Роев прочитал и обмер. Прочитал еще раз, потом еще. Смысл строк становился для него все яснее. Его обманули, предали, его чувствами пренебрегли, выставили на посмешище! Жизнь кончена!
— Ты, сынок, того… запей горе-то, может, полегчает, — пробормотал Ковалевский, спуская ноги с дивана. — Я с утра пью, не берет! Сердце разрывается! Ох, Володька, до чего же бабы дуры! Черт бы их побрал!
Он хотел обнять Роева, но тот осторожно уклонился.
— Я, Василий Никанорович, пожалуй, к себе пойду, мне одному побыть надо, — деревянным голосом ответил несостоявшийся зять.
— Понимаю, прости. Что ж, конечно, твоя воля презирать нас. Не воспитали девицу в нужных приличиях, сами виноваты, стыд нам и срам.
— Я не смею винить никого, кроме самого себя. Что ж, насильно мил не будешь! — Владимир чуть не плакал, но крепился изо всех сил.
Ковалевский хотел что-то еще сказать, но Роеву уже не хватило мочи слушать пьяные сентенции несчастного отца, и он бросился вон. Василий Никанорович поспешил за ним вслед, и Владимир напоследок, прежде чем хлопнуть дверью так любимого им дома, простонал:
— Катерина Андреевна приедет, дайте знать!
И вот она приехала. Прошла по комнатам, отмечая беспорядок и неухоженность. Видно было, что прислуга выполняла свои обязанности спустя рукава, не имея должного хозяйского догляду. В другой раз Василию Никаноровичу был бы устроен разнос по всей форме, но теперь не до того.
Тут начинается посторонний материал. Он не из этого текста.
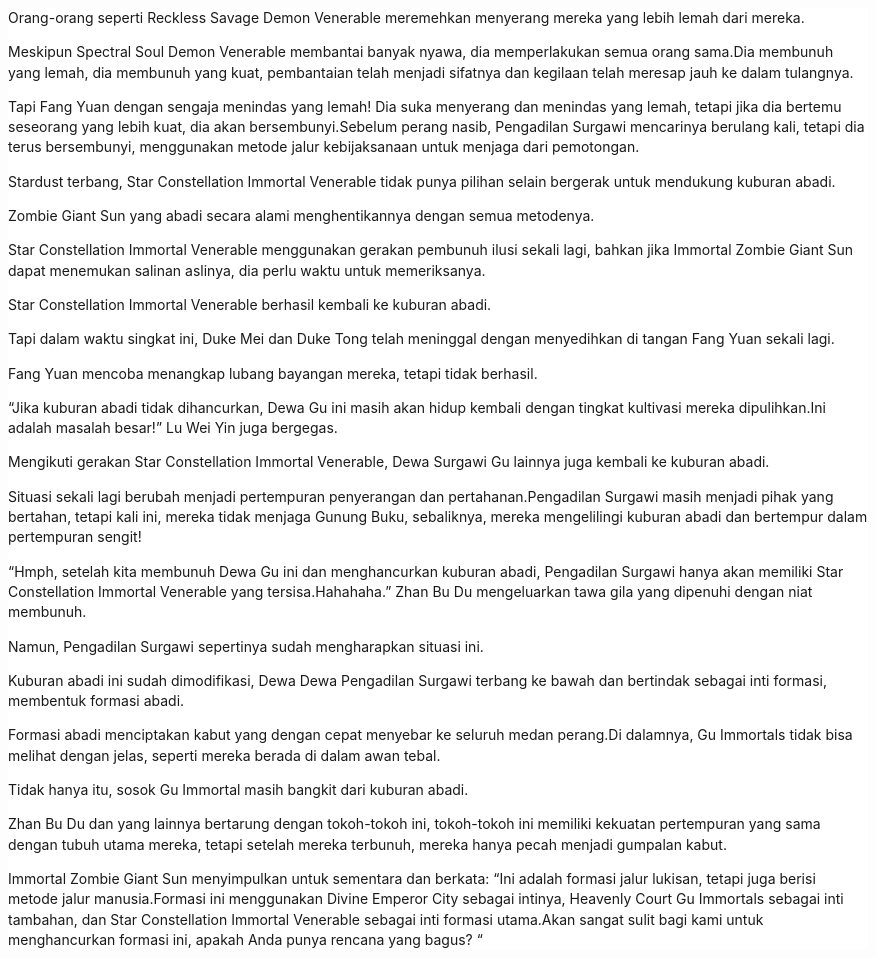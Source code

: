 Orang-orang seperti Reckless Savage Demon Venerable meremehkan menyerang mereka yang lebih lemah dari mereka.

Meskipun Spectral Soul Demon Venerable membantai banyak nyawa, dia memperlakukan semua orang sama.Dia membunuh yang lemah, dia membunuh yang kuat, pembantaian telah menjadi sifatnya dan kegilaan telah meresap jauh ke dalam tulangnya.

Tapi Fang Yuan dengan sengaja menindas yang lemah! Dia suka menyerang dan menindas yang lemah, tetapi jika dia bertemu seseorang yang lebih kuat, dia akan bersembunyi.Sebelum perang nasib, Pengadilan Surgawi mencarinya berulang kali, tetapi dia terus bersembunyi, menggunakan metode jalur kebijaksanaan untuk menjaga dari pemotongan.

Stardust terbang, Star Constellation Immortal Venerable tidak punya pilihan selain bergerak untuk mendukung kuburan abadi.

Zombie Giant Sun yang abadi secara alami menghentikannya dengan semua metodenya.

Star Constellation Immortal Venerable menggunakan gerakan pembunuh ilusi sekali lagi, bahkan jika Immortal Zombie Giant Sun dapat menemukan salinan aslinya, dia perlu waktu untuk memeriksanya.

Star Constellation Immortal Venerable berhasil kembali ke kuburan abadi.

Tapi dalam waktu singkat ini, Duke Mei dan Duke Tong telah meninggal dengan menyedihkan di tangan Fang Yuan sekali lagi.

Fang Yuan mencoba menangkap lubang bayangan mereka, tetapi tidak berhasil.

“Jika kuburan abadi tidak dihancurkan, Dewa Gu ini masih akan hidup kembali dengan tingkat kultivasi mereka dipulihkan.Ini adalah masalah besar!” Lu Wei Yin juga bergegas.

Mengikuti gerakan Star Constellation Immortal Venerable, Dewa Surgawi Gu lainnya juga kembali ke kuburan abadi.

Situasi sekali lagi berubah menjadi pertempuran penyerangan dan pertahanan.Pengadilan Surgawi masih menjadi pihak yang bertahan, tetapi kali ini, mereka tidak menjaga Gunung Buku, sebaliknya, mereka mengelilingi kuburan abadi dan bertempur dalam pertempuran sengit!

“Hmph, setelah kita membunuh Dewa Gu ini dan menghancurkan kuburan abadi, Pengadilan Surgawi hanya akan memiliki Star Constellation Immortal Venerable yang tersisa.Hahahaha.” Zhan Bu Du mengeluarkan tawa gila yang dipenuhi dengan niat membunuh.

Namun, Pengadilan Surgawi sepertinya sudah mengharapkan situasi ini.

Kuburan abadi ini sudah dimodifikasi, Dewa Dewa Pengadilan Surgawi terbang ke bawah dan bertindak sebagai inti formasi, membentuk formasi abadi.

Formasi abadi menciptakan kabut yang dengan cepat menyebar ke seluruh medan perang.Di dalamnya, Gu Immortals tidak bisa melihat dengan jelas, seperti mereka berada di dalam awan tebal.

Tidak hanya itu, sosok Gu Immortal masih bangkit dari kuburan abadi.

Zhan Bu Du dan yang lainnya bertarung dengan tokoh-tokoh ini, tokoh-tokoh ini memiliki kekuatan pertempuran yang sama dengan tubuh utama mereka, tetapi setelah mereka terbunuh, mereka hanya pecah menjadi gumpalan kabut.

Immortal Zombie Giant Sun menyimpulkan untuk sementara dan berkata: “Ini adalah formasi jalur lukisan, tetapi juga berisi metode jalur manusia.Formasi ini menggunakan Divine Emperor City sebagai intinya, Heavenly Court Gu Immortals sebagai inti tambahan, dan Star Constellation Immortal Venerable sebagai inti formasi utama.Akan sangat sulit bagi kami untuk menghancurkan formasi ini, apakah Anda punya rencana yang bagus? “
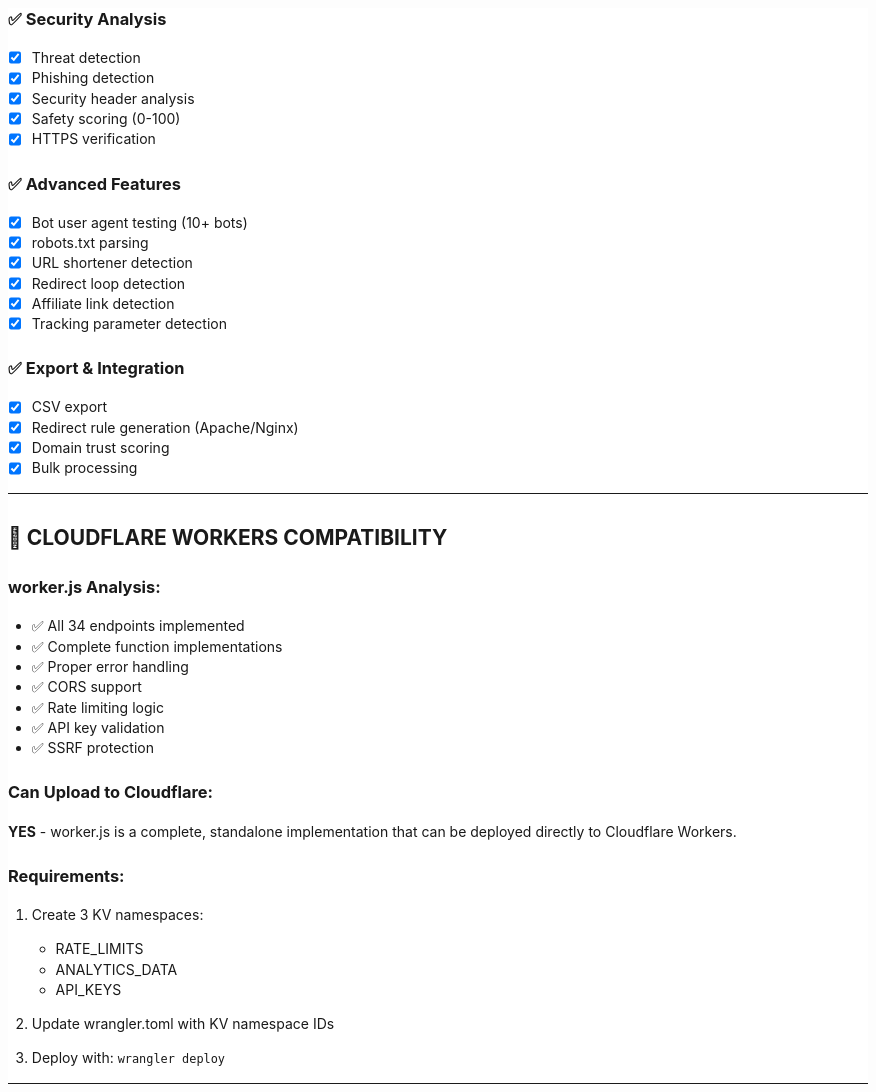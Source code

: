 ### ✅ **Security Analysis**
- [x] Threat detection
- [x] Phishing detection
- [x] Security header analysis
- [x] Safety scoring (0-100)
- [x] HTTPS verification

### ✅ **Advanced Features**
- [x] Bot user agent testing (10+ bots)
- [x] robots.txt parsing
- [x] URL shortener detection
- [x] Redirect loop detection
- [x] Affiliate link detection
- [x] Tracking parameter detection

### ✅ **Export & Integration**
- [x] CSV export
- [x] Redirect rule generation (Apache/Nginx)
- [x] Domain trust scoring
- [x] Bulk processing

---

## 🚀 **CLOUDFLARE WORKERS COMPATIBILITY**

### **worker.js Analysis:**
- ✅ All 34 endpoints implemented
- ✅ Complete function implementations
- ✅ Proper error handling
- ✅ CORS support
- ✅ Rate limiting logic
- ✅ API key validation
- ✅ SSRF protection

### **Can Upload to Cloudflare:**
**YES** - worker.js is a complete, standalone implementation that can be deployed directly to Cloudflare Workers.

### **Requirements:**
1. Create 3 KV namespaces:
   - RATE_LIMITS
   - ANALYTICS_DATA
   - API_KEYS

2. Update wrangler.toml with KV namespace IDs

3. Deploy with: `wrangler deploy`

---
Ковалевская вытянула пару громадных булавок, которыми крепилась роскошная парижская шляпа, и, положив ее на стол, устало села рядом, вытянув руки перед собой. Василий Никанорович, вошедший следом, остановился как вкопанный. Жена его приехала почти седая. Она начала свой печальный рассказ. Конечно, собственные чувства относительно негодного сердцееда были ею опущены. По мере рассказа, она вновь и вновь переживала происшедшее и сначала всхлипывала, а потом и зарыдала во весь голос. Василий Никанорович заплакал вместе с женой, не стесняясь своих слез. Он не смог ее бранить или обвинять. Какой в этом теперь прок!
Уже позже позвали всю прислугу и строго-настрого приказали о барышне не говорить, а если кто и спросит, то придерживаться той версии, которую так удачно сочинила Катерина Андреевна на вокзале.
На следующий день Катерина Андреевна набралась мужества и сама пошла к Роеву, благо идти было совсем близко. Владимир Иванович, готовясь к свадьбе, снял большую светлую квартиру в конце этой же Троицкой улицы так, чтобы милая Наденька не разлучалась с родителями. Он обставил ее с большим вкусом, продумывая каждую мелочь. Уже и прислуга была нанята такая, чтобы угодить молодой хозяйке. Роев, прохаживаясь по комнатам, мечтал, как они с женушкой станут пить чай в столовой, а зимним вечером — читать под абажуром в гостиной, как все пространство заполнится детскими голосами. Эти трогательные картины постоянно вертелись перед его взором, и теперь он никак не мог поверить, что ничего этого не будет.